## WHAT IS EXPECTED
Find the lines in the records that carry the word "give". Copy each one.

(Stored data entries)

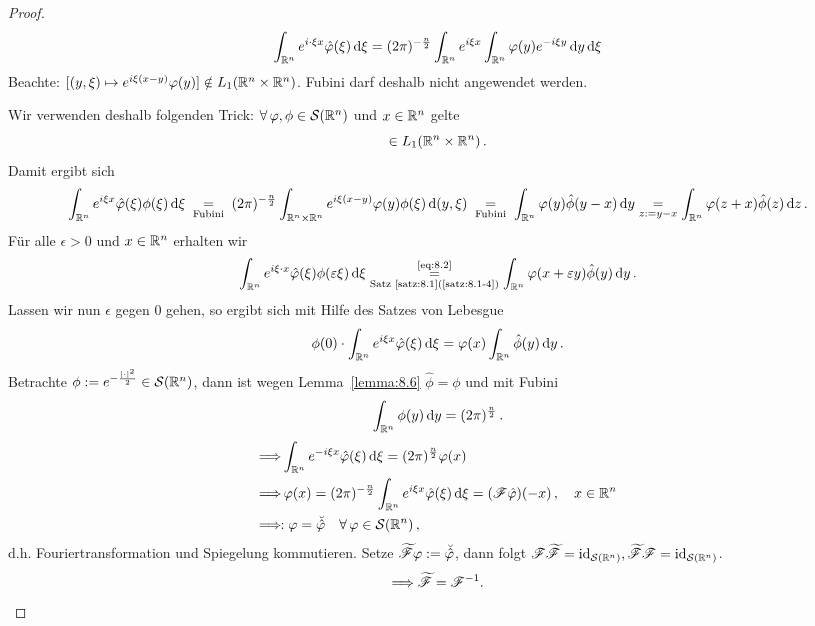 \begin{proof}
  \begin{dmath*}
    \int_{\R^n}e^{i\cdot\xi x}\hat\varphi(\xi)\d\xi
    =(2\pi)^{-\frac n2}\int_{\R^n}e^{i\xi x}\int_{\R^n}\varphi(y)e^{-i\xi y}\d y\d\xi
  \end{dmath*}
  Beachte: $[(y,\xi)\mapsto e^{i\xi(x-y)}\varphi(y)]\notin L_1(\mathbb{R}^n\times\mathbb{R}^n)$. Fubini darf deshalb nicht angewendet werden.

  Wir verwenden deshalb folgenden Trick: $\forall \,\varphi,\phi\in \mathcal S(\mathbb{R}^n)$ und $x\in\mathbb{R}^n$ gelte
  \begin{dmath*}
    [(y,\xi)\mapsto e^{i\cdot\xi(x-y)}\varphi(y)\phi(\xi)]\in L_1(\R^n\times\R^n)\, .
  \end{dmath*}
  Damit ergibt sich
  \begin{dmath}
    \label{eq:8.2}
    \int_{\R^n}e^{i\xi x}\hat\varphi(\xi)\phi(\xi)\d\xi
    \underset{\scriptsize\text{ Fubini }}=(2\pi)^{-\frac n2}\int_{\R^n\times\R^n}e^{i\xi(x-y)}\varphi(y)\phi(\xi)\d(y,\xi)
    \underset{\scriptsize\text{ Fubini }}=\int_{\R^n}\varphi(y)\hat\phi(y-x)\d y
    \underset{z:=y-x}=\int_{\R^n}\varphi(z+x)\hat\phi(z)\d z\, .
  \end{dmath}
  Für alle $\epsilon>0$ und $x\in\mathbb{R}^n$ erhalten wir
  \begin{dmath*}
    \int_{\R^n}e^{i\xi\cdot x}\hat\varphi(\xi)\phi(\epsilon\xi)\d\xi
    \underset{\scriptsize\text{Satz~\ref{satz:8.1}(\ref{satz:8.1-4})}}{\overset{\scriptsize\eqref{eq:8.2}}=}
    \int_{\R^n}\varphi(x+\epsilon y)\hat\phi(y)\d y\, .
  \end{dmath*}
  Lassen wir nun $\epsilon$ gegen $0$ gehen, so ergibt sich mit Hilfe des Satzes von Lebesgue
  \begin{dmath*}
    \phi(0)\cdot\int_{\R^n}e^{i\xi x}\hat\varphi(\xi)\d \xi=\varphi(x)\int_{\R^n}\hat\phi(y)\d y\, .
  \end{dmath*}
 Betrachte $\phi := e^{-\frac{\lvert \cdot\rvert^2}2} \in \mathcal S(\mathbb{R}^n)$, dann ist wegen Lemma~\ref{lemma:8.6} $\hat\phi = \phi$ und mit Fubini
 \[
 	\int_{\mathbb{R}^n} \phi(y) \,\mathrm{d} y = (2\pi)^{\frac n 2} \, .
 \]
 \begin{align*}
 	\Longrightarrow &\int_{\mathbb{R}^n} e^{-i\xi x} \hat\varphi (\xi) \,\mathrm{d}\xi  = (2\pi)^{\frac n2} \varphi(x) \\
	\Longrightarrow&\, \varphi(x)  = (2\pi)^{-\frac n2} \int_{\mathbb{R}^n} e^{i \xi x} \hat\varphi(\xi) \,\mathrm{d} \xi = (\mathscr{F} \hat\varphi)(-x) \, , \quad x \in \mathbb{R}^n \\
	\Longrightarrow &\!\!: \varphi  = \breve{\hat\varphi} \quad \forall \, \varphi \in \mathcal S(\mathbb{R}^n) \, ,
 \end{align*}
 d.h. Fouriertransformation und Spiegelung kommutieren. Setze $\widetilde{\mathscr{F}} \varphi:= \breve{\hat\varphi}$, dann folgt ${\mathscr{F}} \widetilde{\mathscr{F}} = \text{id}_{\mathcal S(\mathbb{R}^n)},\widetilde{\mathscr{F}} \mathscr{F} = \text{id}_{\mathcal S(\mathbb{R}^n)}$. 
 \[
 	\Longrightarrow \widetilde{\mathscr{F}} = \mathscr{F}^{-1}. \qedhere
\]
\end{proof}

---

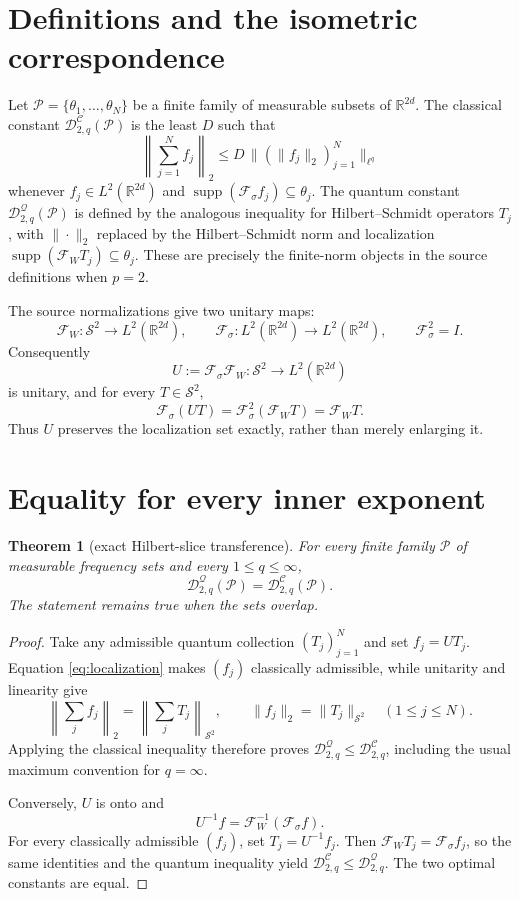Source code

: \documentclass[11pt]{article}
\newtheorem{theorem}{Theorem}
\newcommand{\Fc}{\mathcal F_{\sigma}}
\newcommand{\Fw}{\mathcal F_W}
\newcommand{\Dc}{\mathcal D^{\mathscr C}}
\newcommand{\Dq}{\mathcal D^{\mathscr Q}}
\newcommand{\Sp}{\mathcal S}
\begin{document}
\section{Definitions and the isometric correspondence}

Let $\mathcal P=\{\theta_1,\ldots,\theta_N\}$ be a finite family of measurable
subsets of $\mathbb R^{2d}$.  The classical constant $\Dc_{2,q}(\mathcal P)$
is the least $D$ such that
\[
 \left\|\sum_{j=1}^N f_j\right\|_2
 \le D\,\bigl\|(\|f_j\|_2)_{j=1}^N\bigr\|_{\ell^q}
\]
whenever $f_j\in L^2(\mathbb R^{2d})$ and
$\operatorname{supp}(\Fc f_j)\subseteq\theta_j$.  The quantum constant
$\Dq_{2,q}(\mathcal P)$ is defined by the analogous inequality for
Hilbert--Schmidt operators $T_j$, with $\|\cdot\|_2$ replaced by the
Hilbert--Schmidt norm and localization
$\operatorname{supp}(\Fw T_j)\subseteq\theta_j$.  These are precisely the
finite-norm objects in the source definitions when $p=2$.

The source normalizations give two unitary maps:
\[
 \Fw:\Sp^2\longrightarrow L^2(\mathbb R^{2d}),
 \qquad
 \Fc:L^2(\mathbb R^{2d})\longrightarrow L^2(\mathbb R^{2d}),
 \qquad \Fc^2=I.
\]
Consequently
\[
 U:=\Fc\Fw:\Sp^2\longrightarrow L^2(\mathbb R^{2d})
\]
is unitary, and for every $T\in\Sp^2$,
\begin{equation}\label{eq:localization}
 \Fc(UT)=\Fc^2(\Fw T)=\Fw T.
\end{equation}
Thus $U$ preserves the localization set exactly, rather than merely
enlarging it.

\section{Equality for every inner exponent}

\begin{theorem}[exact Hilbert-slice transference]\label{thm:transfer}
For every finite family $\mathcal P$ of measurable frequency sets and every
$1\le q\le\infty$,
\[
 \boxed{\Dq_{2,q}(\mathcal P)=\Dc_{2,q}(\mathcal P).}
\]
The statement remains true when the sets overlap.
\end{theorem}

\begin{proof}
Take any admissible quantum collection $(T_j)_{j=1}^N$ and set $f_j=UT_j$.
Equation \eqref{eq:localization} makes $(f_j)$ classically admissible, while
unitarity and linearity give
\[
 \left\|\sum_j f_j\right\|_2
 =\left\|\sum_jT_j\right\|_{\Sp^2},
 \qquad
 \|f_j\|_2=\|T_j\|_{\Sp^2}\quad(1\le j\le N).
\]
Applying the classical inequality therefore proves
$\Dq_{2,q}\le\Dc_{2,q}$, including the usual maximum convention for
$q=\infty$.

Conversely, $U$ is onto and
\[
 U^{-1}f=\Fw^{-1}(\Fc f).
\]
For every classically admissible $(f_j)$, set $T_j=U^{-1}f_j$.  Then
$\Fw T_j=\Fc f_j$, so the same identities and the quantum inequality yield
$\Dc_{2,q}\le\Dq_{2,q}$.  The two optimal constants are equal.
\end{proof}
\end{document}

* * *

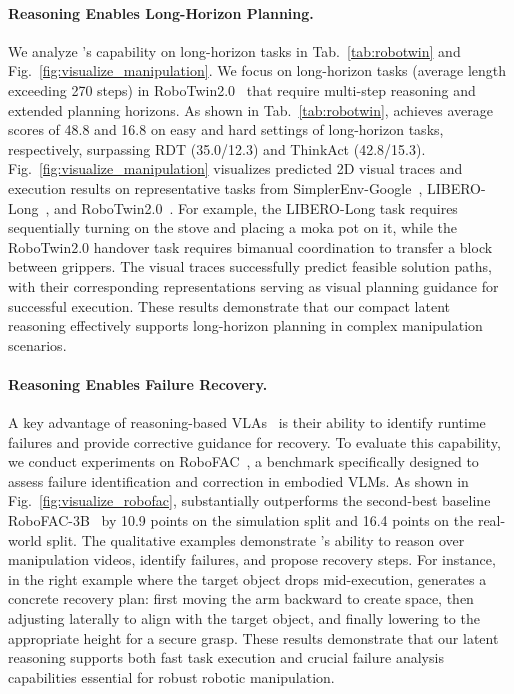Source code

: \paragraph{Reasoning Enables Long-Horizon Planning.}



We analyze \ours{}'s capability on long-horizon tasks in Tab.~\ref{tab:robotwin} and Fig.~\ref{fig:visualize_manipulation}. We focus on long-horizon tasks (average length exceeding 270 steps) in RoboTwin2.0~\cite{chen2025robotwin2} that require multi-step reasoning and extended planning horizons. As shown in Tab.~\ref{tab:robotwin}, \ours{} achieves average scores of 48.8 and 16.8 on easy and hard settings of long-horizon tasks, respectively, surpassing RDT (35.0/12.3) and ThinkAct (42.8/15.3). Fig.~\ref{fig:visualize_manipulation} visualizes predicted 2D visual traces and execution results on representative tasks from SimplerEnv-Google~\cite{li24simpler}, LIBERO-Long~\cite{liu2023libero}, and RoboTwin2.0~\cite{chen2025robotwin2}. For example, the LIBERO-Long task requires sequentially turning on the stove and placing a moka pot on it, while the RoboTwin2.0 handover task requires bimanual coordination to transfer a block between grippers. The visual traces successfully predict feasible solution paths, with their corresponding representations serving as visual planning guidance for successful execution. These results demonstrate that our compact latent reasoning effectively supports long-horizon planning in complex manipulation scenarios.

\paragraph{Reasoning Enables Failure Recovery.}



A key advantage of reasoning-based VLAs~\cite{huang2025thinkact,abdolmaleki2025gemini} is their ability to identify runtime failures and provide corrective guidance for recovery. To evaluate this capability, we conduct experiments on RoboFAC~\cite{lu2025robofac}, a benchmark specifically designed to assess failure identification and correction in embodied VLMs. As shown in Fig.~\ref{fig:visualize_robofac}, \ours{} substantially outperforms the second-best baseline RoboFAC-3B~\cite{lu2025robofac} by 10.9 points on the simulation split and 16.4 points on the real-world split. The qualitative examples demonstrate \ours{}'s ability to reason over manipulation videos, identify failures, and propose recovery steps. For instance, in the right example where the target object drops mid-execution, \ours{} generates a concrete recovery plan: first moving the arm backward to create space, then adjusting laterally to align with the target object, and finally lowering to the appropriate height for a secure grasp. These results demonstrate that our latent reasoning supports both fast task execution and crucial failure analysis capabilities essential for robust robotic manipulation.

## RESULT OF THIS EXERCISE
The source normalizations give two unitary maps:
unitarity and linearity give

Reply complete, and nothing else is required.